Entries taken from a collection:

»»

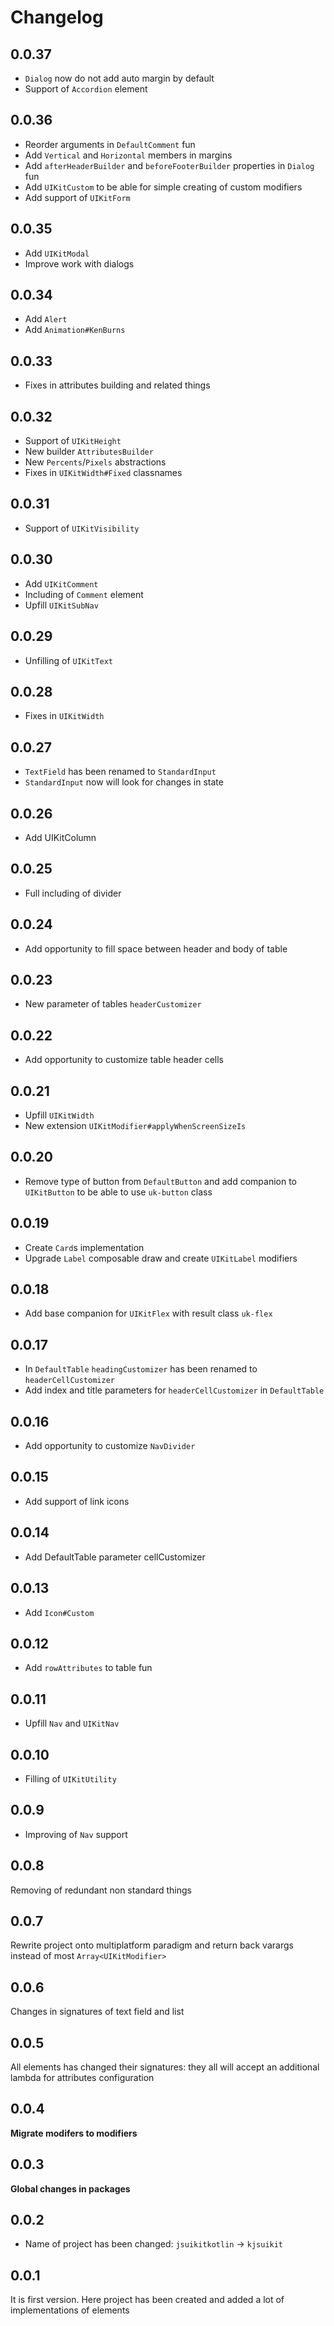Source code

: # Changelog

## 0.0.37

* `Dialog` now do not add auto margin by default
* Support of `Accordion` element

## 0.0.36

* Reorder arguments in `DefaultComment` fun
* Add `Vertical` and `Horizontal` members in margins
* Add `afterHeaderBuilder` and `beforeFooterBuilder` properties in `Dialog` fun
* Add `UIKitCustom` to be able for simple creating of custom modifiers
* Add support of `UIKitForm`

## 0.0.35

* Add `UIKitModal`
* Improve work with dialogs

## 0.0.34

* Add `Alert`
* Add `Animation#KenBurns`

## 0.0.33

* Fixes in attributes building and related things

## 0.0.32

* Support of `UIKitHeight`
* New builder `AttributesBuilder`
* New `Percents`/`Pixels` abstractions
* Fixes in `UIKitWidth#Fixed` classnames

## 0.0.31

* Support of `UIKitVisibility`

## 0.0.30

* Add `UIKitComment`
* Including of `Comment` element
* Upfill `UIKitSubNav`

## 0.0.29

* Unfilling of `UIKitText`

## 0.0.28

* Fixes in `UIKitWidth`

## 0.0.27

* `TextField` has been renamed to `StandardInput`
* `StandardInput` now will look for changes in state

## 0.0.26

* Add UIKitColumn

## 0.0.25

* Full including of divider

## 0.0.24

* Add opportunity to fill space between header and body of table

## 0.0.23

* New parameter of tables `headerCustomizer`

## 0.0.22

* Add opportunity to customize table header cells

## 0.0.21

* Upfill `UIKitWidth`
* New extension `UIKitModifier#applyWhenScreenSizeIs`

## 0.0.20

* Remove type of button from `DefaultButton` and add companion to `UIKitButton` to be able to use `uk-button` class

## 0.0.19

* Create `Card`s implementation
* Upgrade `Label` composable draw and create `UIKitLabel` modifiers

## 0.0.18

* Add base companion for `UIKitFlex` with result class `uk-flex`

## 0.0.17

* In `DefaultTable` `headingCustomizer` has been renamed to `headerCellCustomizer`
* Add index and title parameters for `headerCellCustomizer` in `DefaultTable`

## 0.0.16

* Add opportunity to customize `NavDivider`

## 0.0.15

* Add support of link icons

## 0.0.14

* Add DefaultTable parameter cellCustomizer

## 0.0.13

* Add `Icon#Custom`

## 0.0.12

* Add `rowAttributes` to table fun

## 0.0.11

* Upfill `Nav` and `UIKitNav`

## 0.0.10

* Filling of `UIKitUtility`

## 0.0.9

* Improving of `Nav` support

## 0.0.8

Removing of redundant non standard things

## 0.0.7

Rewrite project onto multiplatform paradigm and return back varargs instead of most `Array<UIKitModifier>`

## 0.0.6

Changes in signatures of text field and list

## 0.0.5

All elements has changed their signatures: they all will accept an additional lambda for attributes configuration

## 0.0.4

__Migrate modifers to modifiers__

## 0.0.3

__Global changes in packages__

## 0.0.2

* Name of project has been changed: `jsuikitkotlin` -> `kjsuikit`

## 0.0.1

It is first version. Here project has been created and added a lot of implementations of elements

««
»»

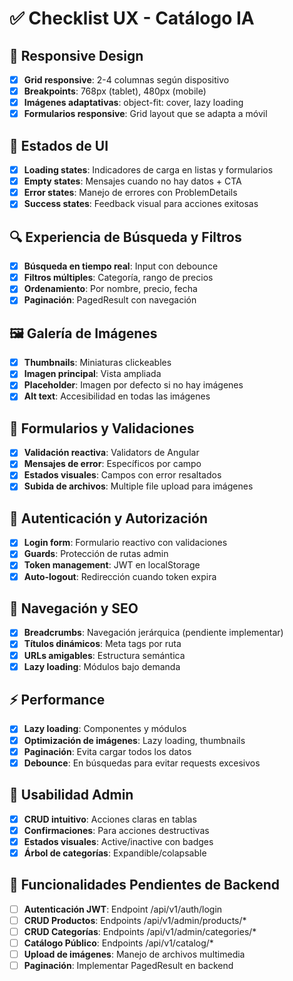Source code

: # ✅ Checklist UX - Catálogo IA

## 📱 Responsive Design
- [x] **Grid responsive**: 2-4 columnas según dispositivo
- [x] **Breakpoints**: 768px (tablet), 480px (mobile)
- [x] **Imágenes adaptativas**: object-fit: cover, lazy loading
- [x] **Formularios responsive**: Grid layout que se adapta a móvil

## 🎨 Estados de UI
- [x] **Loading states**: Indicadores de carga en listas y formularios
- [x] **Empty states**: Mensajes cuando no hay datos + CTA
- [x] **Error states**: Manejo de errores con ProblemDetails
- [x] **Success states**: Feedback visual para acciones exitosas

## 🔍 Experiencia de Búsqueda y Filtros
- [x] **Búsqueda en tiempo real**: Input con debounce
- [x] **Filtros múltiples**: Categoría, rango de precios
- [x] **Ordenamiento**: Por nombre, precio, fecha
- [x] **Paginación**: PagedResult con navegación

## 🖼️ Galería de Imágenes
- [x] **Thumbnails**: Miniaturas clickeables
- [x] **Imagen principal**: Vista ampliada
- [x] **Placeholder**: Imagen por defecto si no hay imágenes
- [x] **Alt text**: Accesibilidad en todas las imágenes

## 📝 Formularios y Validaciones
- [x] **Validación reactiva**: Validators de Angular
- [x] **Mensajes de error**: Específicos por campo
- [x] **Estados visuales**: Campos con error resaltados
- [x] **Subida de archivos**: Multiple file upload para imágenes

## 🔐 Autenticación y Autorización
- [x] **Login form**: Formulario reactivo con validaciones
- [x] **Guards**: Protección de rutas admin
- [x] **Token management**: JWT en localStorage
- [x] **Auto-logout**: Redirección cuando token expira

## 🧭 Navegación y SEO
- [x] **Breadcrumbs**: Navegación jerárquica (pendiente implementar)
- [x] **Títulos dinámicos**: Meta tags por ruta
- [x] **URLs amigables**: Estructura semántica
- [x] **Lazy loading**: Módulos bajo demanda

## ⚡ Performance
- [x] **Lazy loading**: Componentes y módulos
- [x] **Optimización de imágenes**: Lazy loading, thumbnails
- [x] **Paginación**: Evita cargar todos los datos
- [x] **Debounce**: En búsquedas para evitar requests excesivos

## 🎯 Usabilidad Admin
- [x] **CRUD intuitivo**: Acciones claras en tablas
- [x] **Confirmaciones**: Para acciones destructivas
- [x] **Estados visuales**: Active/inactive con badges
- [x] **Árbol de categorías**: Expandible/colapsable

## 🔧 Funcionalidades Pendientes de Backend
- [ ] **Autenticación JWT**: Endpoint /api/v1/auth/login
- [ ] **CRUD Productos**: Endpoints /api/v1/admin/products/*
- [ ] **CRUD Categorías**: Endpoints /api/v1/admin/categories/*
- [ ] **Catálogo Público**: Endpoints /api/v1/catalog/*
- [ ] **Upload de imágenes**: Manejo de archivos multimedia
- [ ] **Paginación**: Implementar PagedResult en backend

««

Work to be completed
From the data above, output only the lines between the line containing "modifers to modifiers__" and the line containing "It is first", inclusive, exactly as written.

Answer section
__Migrate modifers to modifiers__

## 0.0.3

__Global changes in packages__

## 0.0.2

* Name of project has been changed: `jsuikitkotlin` -> `kjsuikit`

## 0.0.1

It is first version. Here project has been created and added a lot of implementations of elements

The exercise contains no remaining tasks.